9Mais cette vision idéalisée va se fissurer quelque peu devant l’évidence du clivage esthético-social qui distingue malgré tout le public de la grande scène officielle de celui des boulevards. L’année suivante, en 1831, Marion de Lorme, la pièce en vers qu’il avait écrite et proposée à la Comédie-Française avant Hernani, mais qui avait été censurée, est jouée en 1831 à la Porte-Saint-Martin. C’est là que Hugo rencontre cette « immense foule » évoquée dans la préface d’Hernani. Mais justement, cette foule-là a bien du mal à suivre une pièce en vers, ce qui au moins n’était pas le cas du public de la Comédie-Française.
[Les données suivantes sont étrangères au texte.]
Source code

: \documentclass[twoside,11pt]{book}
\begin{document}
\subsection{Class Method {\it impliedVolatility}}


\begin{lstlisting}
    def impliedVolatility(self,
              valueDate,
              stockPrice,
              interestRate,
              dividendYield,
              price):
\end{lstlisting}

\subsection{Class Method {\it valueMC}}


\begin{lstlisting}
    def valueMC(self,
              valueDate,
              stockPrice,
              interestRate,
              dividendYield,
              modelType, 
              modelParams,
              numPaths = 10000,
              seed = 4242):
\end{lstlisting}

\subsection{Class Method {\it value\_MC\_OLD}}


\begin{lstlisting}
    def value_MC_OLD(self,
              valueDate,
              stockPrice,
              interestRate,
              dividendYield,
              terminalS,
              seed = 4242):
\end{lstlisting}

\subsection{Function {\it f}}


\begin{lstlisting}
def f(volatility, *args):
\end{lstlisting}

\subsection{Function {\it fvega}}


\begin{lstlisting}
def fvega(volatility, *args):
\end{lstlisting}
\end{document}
Cette prise de conscience explique que la préface de Marion de Lorme, écrite, elle aussi, après la première, tienne compte cette fois-ci des différentes catégories de public. Hugo, qui a senti les réticences du public populaire à la poésie dramatique en vers, veut croire malgré tout en son aspiration aux hautes sphères artistiques : « on le sent attentif, sympathique, plein de bon vouloir, soit qu’on lui fasse, dans une scène d’histoire, la leçon du passé ; soit qu’on lui fasse, dans un drame de passion, la leçon de tous les temps ». Aussi encourage-t-il ses confrères à croire en leur mission civilisatrice : « poètes dramatiques, à l’œuvre ! elle est belle, elle est haute. Vous avez affaire à un grand peuple habitué aux grandes choses. Il en a vu et il en a fait. » ix Mais il semble avoir pris la mesure des réalités, c’est-à-dire d’une certaine division du public. Aussi ajoute-t-il dans une note : « Cette portion du public à laquelle les rapides croquis de Marivaux et de son école ont fait perdre l’habitude des développements, reviendra sans doute peu à peu, et revient même déjà tous les jours à un sentiment plus mâle et plus large de l’art. Mais il ne faut rien brusquer. Observez le spectateur, voyez ce qu’il peut supporter, quid valeat, quid non, et arrêtez-vous là » x. On est déjà loin, un an plus tard, des grands élans optimistes de la préface d’Hernani.

10L’année suivante, la préface du Roi s’amuse ne contient rien de tel. On comprend bien pourquoi : Hugo, qui s’est heurté au chahut d’une salle révulsée par l’intrusion massive du grotesque sur la scène de la Comédie-Française, ne saurait sans déplaire à son lecteur se plaindre ouvertement de son public. La partie de la préface qui n’est pas consacrée à la présentation de la pièce elle-même est un retour sur le procès qui l’opposa à la Comédie-Française, suite à l’interdiction immédiate de la pièce, et une mise en accusation de la censure ; mais de la réaction hostile du public, Hugo prend bien soin de ne rien dire du tout.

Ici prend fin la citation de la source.